**Exercise objective**
For the data that follows, report how many lines include the string "specification", and write the number alone.

——

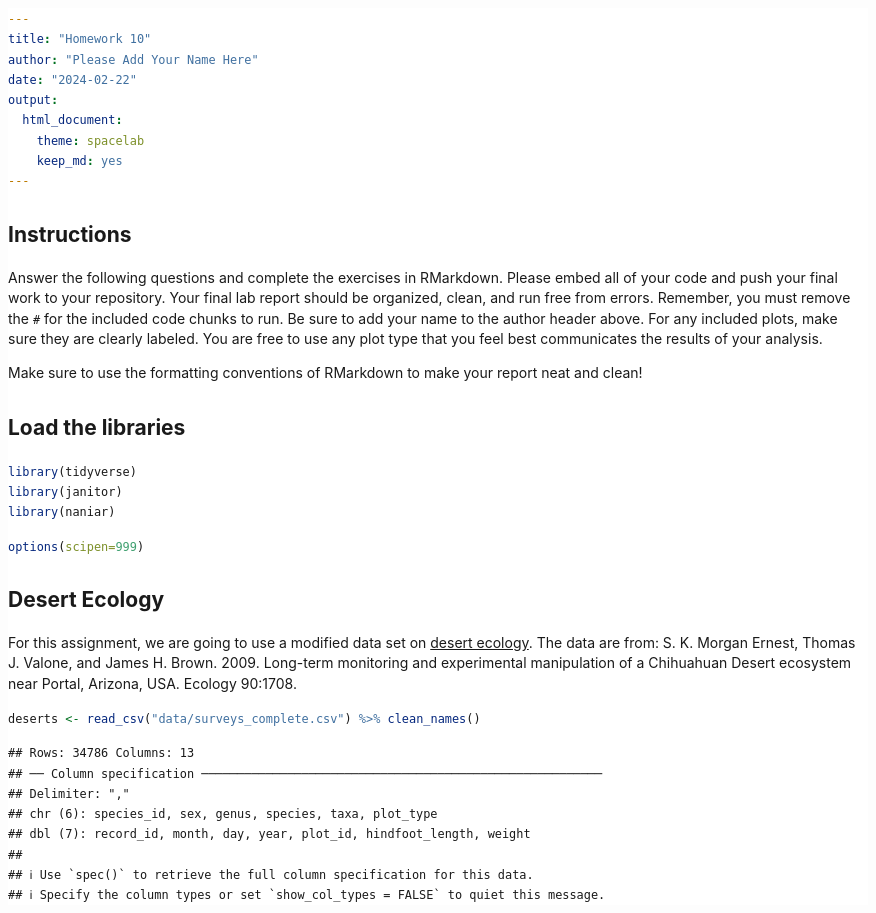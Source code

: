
 ```yaml
---
title: "Homework 10"
author: "Please Add Your Name Here"
date: "2024-02-22"
output:
  html_document: 
    theme: spacelab
    keep_md: yes
---
```




## Instructions
Answer the following questions and complete the exercises in RMarkdown. Please embed all of your code and push your final work to your repository. Your final lab report should be organized, clean, and run free from errors. Remember, you must remove the `#` for the included code chunks to run. Be sure to add your name to the author header above. For any included plots, make sure they are clearly labeled. You are free to use any plot type that you feel best communicates the results of your analysis.  

Make sure to use the formatting conventions of RMarkdown to make your report neat and clean!  

## Load the libraries

```r
library(tidyverse)
library(janitor)
library(naniar)
```


```r
options(scipen=999)
```

## Desert Ecology
For this assignment, we are going to use a modified data set on [desert ecology](http://esapubs.org/archive/ecol/E090/118/). The data are from: S. K. Morgan Ernest, Thomas J. Valone, and James H. Brown. 2009. Long-term monitoring and experimental manipulation of a Chihuahuan Desert ecosystem near Portal, Arizona, USA. Ecology 90:1708.

```r
deserts <- read_csv("data/surveys_complete.csv") %>% clean_names()
```

```
## Rows: 34786 Columns: 13
## ── Column specification ────────────────────────────────────────────────────────
## Delimiter: ","
## chr (6): species_id, sex, genus, species, taxa, plot_type
## dbl (7): record_id, month, day, year, plot_id, hindfoot_length, weight
## 
## ℹ Use `spec()` to retrieve the full column specification for this data.
## ℹ Specify the column types or set `show_col_types = FALSE` to quiet this message.
```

——

**Exercise solution**
2